In New York, because the alleged incidents were more than five years ago, even if an investigation turned up enough evidence, prosecutors would be barred from laying all but the most serious rape charges — which are the most onerous to prove. And if no criminal charges are ever filed, then the opportunity to file a civil suit has long passed.
(None of these sexual allegations against Cosby has been tested in court. In a statement on Sunday referring to all but the Temple University employee case, his lawyer said they are "decade-old, discredited allegations," and "Mr. Cosby does not intend to dignify these allegations with any comment").
Contrast that all to Canada, where there is no time limit on laying any serious criminal charge. As well, thanks to a 1992 Supreme Court decision and ensuing legislative changes in many provinces, the time limits for filing civil sex-assault claims are fairly flexible, tending to account for victims' individual circumstances. (In Ontario, for example, a sex assault lawsuit can almost always go ahead time-wise unless the defendant can prove the plaintiff should have been held to a shorter limitation period).
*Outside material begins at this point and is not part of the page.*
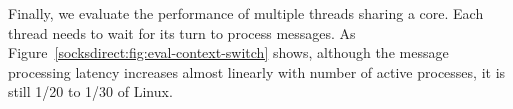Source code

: 

Finally, we evaluate the performance of multiple threads sharing a core. Each thread needs to wait for its turn to process messages.
As Figure~\ref{socksdirect:fig:eval-context-switch} shows, although the message processing latency increases almost linearly with number of active processes, it is still 1/20 to 1/30 of Linux.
"It's been very liberating for survivors. You don’t have that kind of clock ticking in your head, driving you to do something that maybe you’re not ready to do," said Elizabeth Grace, a partner at LernersLLP in Toronto, who co-wrote the main legal text on civil liability in Canada for sexual violence.
"When a person has been abused, they’ve really had power taken away from them, so if the process can give them back some more power, around decisions about when to bring forward a claim, then that can be good."
Both Murphy, the former prosecutor, and Allred said they've fought for years to extend the statutory limitation periods for U.S. survivors of sex assault and abuse to bring charges and lawsuits. There have been some successes.
"But they remain, in my view, too short," Murphy said.
"The legislatures are very reluctant," Allred said, pointing the finger at "powerful interests that lobby against it," including Catholic clergy organizations.
The result is that many sex assault survivors, who often describe feeling shame and embarrassment, never have a chance at the vindication that might result from a guilty verdict or a successful lawsuit — though many also express a lack of confidence in the justice system.
Survivors of sex assaults aren't the only ones missing an opportunity for closure, said Toronto lawyer David Butt, who prosecuted many such cases in 13 years as a Crown attorney and now represents sex assault victims in the criminal context.
"A terrible thing is for a person to feel victimized and not have access to the courts to seek vindication," Butt said, "and a terrible thing on the other side is for someone to be accused of something, and the authoritative body that settles those disputes will never weigh in to settle that dispute, so the person lives under a perpetual cloud."
That may prove to be the fate of both Cosby and his accusers.
In that case, with the courts of justice closed to the alleged victims, the accusations are playing out in the court of public opinion via social and other media.
It's a forum that's "chaos," according to Helen Benedict, a Columbia University journalism professor who has written books about sexual assault and how media cover it.
"If you're making accusations against someone like Bill Cosby, there's people who wish to defend him. Nothing will stop them from digging into your past and finding naked pictures of you or whatever they can do to humiliate you or discredit you, and you have no way to stop or combat that," Benedict said.
On the other hand, Benedict said, survivors can gain the courage to come forward with their stories by seeing other victims in the limelight.
"People tend to not believe you, tend often to see you as a liar — which only happens in sex crime cases — and so to have other people come out and say, 'That happened to me too' is enormously helpful and healing."
Cosby himself has remained silent in recent days. He was asked point-blank by an NPR reporter, in an interview that aired Saturday, "Do you have any response to those charges?"
The comedian shook his head and sealed his lips.